Laura Kimbro a tenu son fils dans ses bras quelques instants après qu’il a mis fin à ses jours et a eu la certitude qu’il ne voulait pas vraiment se suicider.
Près de deux ans auparavant, Seth Kimbro avait regardé ses parents, la peur au ventre, et leur avait demandé : « Est-ce que je vais mourir ? » Un ami l’avait emmené aux urgences après que son visage a heurté une grande boîte aux lettres partiellement entourée de hautes herbes lors d’une balade en véhicule utilitaire.
Le jeune homme de 22 ans présentait une plaie béante au menton, plusieurs fractures à la mâchoire et des dents cassées. Le scanner et l’IRM n’ont révélé aucune lésion cérébrale. La famille était soulagée. Ils ont mis de côté les inquiétudes concernant son cerveau et se sont concentrés sur le long chemin de la guérison physique.
« Quand ils nous ont dit qu’il n’avait pas de lésions cérébrales, je me souviens avoir ressenti comme un soulagement parce que c’était sa tête qui avait subi l’impact. Je me suis dit : ‘Merci, mon Dieu.’ Je me suis mise à genoux, j’ai prié et je l’ai remercié », a raconté Laura Kimbro à Epoch Times.
De l’avis général, Seth avait excellé dans la guérison. Il avait perdu du poids avec sa mâchoire fermée par un fil, mais il reprenait du muscle et, apparemment, de l’assurance. Il avait rencontré une femme, l’avait demandée en mariage et avait emménagé avec elle. Il avait un nouveau travail qui l’enthousiasmait et attendait avec impatience le mariage de sa sœur.

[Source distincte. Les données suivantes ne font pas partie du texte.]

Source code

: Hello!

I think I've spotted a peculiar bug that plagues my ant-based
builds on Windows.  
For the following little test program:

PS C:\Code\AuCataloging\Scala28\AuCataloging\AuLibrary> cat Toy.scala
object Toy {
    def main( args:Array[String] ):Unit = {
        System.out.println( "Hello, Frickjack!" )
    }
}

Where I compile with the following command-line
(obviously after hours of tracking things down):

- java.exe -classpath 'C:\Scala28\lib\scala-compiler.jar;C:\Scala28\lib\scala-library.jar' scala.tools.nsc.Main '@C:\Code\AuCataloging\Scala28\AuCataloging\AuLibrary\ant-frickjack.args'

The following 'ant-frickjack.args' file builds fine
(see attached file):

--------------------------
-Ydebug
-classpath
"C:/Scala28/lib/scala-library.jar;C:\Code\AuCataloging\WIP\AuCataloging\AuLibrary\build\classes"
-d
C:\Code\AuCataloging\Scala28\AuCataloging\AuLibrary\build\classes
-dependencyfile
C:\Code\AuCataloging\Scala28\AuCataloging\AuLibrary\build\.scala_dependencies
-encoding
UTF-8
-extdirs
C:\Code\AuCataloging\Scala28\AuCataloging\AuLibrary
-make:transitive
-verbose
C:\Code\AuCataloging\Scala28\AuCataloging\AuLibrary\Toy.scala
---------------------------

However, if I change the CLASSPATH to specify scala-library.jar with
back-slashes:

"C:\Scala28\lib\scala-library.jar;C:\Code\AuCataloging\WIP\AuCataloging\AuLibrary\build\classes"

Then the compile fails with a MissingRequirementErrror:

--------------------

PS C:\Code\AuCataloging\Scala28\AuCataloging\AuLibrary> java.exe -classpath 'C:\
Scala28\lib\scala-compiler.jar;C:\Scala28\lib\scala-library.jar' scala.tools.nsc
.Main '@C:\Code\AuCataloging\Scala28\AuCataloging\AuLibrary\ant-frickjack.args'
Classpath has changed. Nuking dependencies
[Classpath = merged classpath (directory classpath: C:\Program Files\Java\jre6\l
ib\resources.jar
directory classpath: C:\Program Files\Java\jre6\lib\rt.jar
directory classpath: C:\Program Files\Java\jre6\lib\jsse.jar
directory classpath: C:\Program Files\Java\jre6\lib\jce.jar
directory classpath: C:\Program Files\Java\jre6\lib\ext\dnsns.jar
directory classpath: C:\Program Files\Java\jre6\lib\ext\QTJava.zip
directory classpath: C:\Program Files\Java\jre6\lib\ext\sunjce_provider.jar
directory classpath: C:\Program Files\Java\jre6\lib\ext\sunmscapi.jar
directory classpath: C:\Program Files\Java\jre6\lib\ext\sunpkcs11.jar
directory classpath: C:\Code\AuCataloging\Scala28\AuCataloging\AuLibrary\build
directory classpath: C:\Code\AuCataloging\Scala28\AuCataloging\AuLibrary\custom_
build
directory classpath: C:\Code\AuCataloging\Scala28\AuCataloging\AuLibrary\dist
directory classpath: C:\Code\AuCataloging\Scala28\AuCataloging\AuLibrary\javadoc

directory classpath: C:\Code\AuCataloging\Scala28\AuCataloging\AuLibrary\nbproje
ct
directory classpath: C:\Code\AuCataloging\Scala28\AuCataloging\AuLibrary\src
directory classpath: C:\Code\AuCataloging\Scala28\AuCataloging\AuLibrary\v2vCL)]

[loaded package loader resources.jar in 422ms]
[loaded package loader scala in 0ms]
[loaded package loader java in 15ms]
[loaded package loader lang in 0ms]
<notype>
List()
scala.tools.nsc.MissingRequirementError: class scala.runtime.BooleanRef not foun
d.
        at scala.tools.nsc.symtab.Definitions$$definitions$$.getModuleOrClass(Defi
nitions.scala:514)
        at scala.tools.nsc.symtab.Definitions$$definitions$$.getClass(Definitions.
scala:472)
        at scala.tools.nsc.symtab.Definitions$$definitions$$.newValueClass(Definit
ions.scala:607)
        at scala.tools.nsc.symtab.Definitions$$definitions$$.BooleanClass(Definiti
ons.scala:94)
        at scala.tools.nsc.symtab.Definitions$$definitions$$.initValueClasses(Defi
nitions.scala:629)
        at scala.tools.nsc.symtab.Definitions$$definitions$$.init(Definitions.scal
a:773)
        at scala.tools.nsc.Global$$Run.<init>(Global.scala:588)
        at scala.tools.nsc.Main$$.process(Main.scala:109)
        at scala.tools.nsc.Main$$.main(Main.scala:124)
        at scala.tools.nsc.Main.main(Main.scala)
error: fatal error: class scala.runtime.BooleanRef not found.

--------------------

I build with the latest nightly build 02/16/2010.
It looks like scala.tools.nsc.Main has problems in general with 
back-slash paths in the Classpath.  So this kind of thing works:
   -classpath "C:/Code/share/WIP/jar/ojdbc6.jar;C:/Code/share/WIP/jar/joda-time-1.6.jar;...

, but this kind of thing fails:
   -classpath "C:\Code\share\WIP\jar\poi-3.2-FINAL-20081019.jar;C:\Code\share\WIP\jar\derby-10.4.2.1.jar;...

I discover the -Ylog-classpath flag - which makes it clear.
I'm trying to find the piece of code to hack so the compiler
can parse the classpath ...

Cependant, des signes subtils indiquaient que Seth n’était pas dans son assiette sur le plan émotionnel et mental. Il en a parlé à sa mère, qui a accepté le premier rendez-vous disponible pour voir un thérapeute, qui n’était pas prévu avant 24 jours. Six jours avant le rendez-vous, Seth s’est donné la mort.
Il n’a pas laissé de mot, mais un faisceau d’indices a permis à sa famille de se rendre compte qu’il souffrait d’un syndrome post-commotionnel (SPC), une affection qui peut toucher jusqu’à 30 % des patients ayant subi une commotion cérébrale.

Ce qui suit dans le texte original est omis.